A Downing Street spokesperson added that Truss was “reviewing the current location of the embassy in Tel Aviv”.
Britain has long maintained its embassy in Israel in Tel Aviv, even after Israel declared Jerusalem as its capital, as part of a longstanding policy that the city’s final status should be decided following negotiations.
Israel occupied Jerusalem’s eastern neighbourhoods in the 1967 Middle East war, and Palestinians maintain that East Jerusalem should be the capital of a future Palestinian state.
Labour opposes proposed move of UK embassy in Israel to Jerusalem
Shaheen, a prominent MP from the country’s biggest political bloc, the Muslim Brotherhood-affiliated Islamic Constitutional Movement, said Kuwait’s parliament could respond to the move by voting against the UK-GCC free trade agreement. “If an agreement is presented to us, we must look at the positions of the governments of these countries regarding the Arab and Islamic issues when we vote,” he said.
The potential move highlighted “a blatant and continuous bias by the successive British administrations to the Israeli occupation”, he said.
Christian church leaders in Jerusalem warned last week that the British government’s plans would be a “further impediment to advancing the already moribund peace process”.
Muslim leaders in Jerusalem have written to King Charles III condemning the move, which has also been criticised by William Hague, a former leader of the now-ruling Conservative party headed by Truss.
During the Conservative party conference last week, Ahmed Aboul Gheit, the secretary-general of the Arab League, urged British Foreign Secretary James Cleverly during a speech given via video link to “refrain from taking any illegal action”.
“I take this opportunity to express our concern over the recent statements by Prime Minister Truss on reviewing the location of the UK embassy in Israel,” said Gheit, an Egyptian former diplomat.
“I reiterate our rejection and condemnation of any unilateral decisions that might breach the legal or the historical status of the holy city of Jerusalem or to recognise Jerusalem as the capital of Israel, which is the occupying power according to international law.”
But Shaheen faulted the official Arab and Islamic response to Truss’s initiative, describing them as “still shy and modest so far” and urging more serious and practical action.
“I call upon Arab and Muslim governments… to think of economic steps that combat and counter and perhaps deter these steps before taking them. They are legitimate weapons, and they should be used for matters of great importance.”

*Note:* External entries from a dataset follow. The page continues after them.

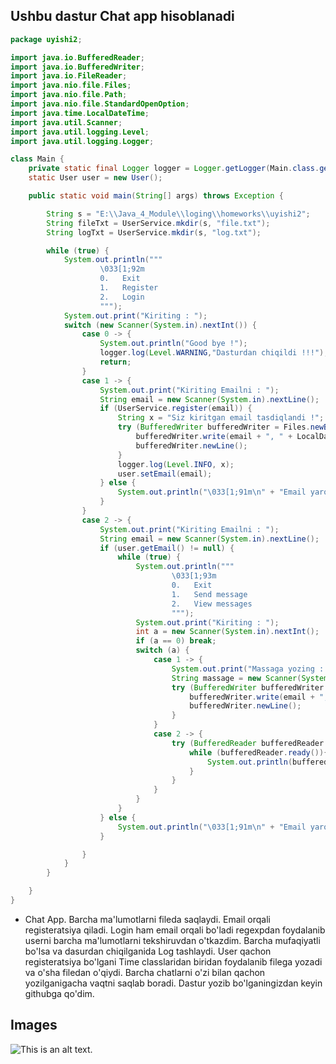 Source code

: ## Ushbu dastur Chat app hisoblanadi
```java
package uyishi2;

import java.io.BufferedReader;
import java.io.BufferedWriter;
import java.io.FileReader;
import java.nio.file.Files;
import java.nio.file.Path;
import java.nio.file.StandardOpenOption;
import java.time.LocalDateTime;
import java.util.Scanner;
import java.util.logging.Level;
import java.util.logging.Logger;

class Main {
    private static final Logger logger = Logger.getLogger(Main.class.getName());
    static User user = new User();

    public static void main(String[] args) throws Exception {

        String s = "E:\\Java_4_Module\\loging\\homeworks\\uyishi2";
        String fileTxt = UserService.mkdir(s, "file.txt");
        String logTxt = UserService.mkdir(s, "log.txt");

        while (true) {
            System.out.println("""
                    \033[1;92m
                    0.   Exit
                    1.   Register
                    2.   Login
                    """);
            System.out.print("Kiriting : ");
            switch (new Scanner(System.in).nextInt()) {
                case 0 -> {
                    System.out.println("Good bye !");
                    logger.log(Level.WARNING,"Dasturdan chiqildi !!!");
                    return;
                }
                case 1 -> {
                    System.out.print("Kiriting Emailni : ");
                    String email = new Scanner(System.in).nextLine();
                    if (UserService.register(email)) {
                        String x = "Siz kiritgan email tasdiqlandi !";
                        try (BufferedWriter bufferedWriter = Files.newBufferedWriter(Path.of(fileTxt), StandardOpenOption.APPEND, StandardOpenOption.CREATE)) {
                            bufferedWriter.write(email + ", " + LocalDateTime.now() + ", " + x);
                            bufferedWriter.newLine();
                        }
                        logger.log(Level.INFO, x);
                        user.setEmail(email);
                    } else {
                        System.out.println("\033[1;91m\n" + "Email yaroqsiz !" + "\033[0m");
                    }
                }
                case 2 -> {
                    System.out.print("Kiriting Emailni : ");
                    String email = new Scanner(System.in).nextLine();
                    if (user.getEmail() != null) {
                        while (true) {
                            System.out.println("""
                                    \033[1;93m
                                    0.   Exit
                                    1.   Send message
                                    2.   View messages
                                    """);
                            System.out.print("Kiriting : ");
                            int a = new Scanner(System.in).nextInt();
                            if (a == 0) break;
                            switch (a) {
                                case 1 -> {
                                    System.out.print("Massaga yozing : ");
                                    String massage = new Scanner(System.in).nextLine();
                                    try (BufferedWriter bufferedWriter = Files.newBufferedWriter(Path.of(logTxt), StandardOpenOption.APPEND, StandardOpenOption.CREATE)) {
                                        bufferedWriter.write(email + ", " + LocalDateTime.now() + ", " + massage);
                                        bufferedWriter.newLine();
                                    }
                                }
                                case 2 -> {
                                    try (BufferedReader bufferedReader = new BufferedReader(new FileReader(logTxt))) {
                                        while (bufferedReader.ready()){
                                            System.out.println(bufferedReader.readLine());
                                        }
                                    }
                                }
                            }
                        }
                    } else {
                        System.out.println("\033[1;91m\n" + "Email yaroqsiz !" + "\033[0m");
                    }

                }
            }
        }

    }
}
```
* Chat App. Barcha ma'lumotlarni fileda saqlaydi. Email orqali registeratsiya qiladi. Login ham email orqali bo'ladi regexpdan foydalanib userni barcha ma'lumotlarni tekshiruvdan o'tkazdim. Barcha mufaqiyatli bo'lsa va dasurdan chiqilganida Log tashlaydi. User qachon registeratsiya bo'lgani Time classlaridan biridan foydalanib filega yozadi va o'sha filedan o'qiydi. Barcha chatlarni o'zi bilan qachon yozilganigacha vaqtni saqlab boradi. Dastur yozib bo'lganingizdan keyin githubga qo'dim.
## Images

![This is an alt text.](https://img.freepik.com/free-photo/cellphone-editorial-data-digital-modern-green_1421-358.jpg?w=740&t=st=1719585214~exp=1719585814~hmac=f2b479572520e1d99a94488a203032c30455e0090d7a31902b79e35b88e10fb2 "This is a sample image.")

If the British embassy is moved, Truss would be following in the footsteps of former US President Donald Trump who, in defiance of international law, moved the American embassy to Jerusalem in 2017, a move that formally recognised Israel’s sovereignty over the city.
Truss had also previously vowed a further crackdown on the international boycott movement, backing a bill to prevent public bodies, including local councils, from joining the Boycott, Divestment and Sanctions campaign to divest funds from Israel for its illegal activities in the occupied territories.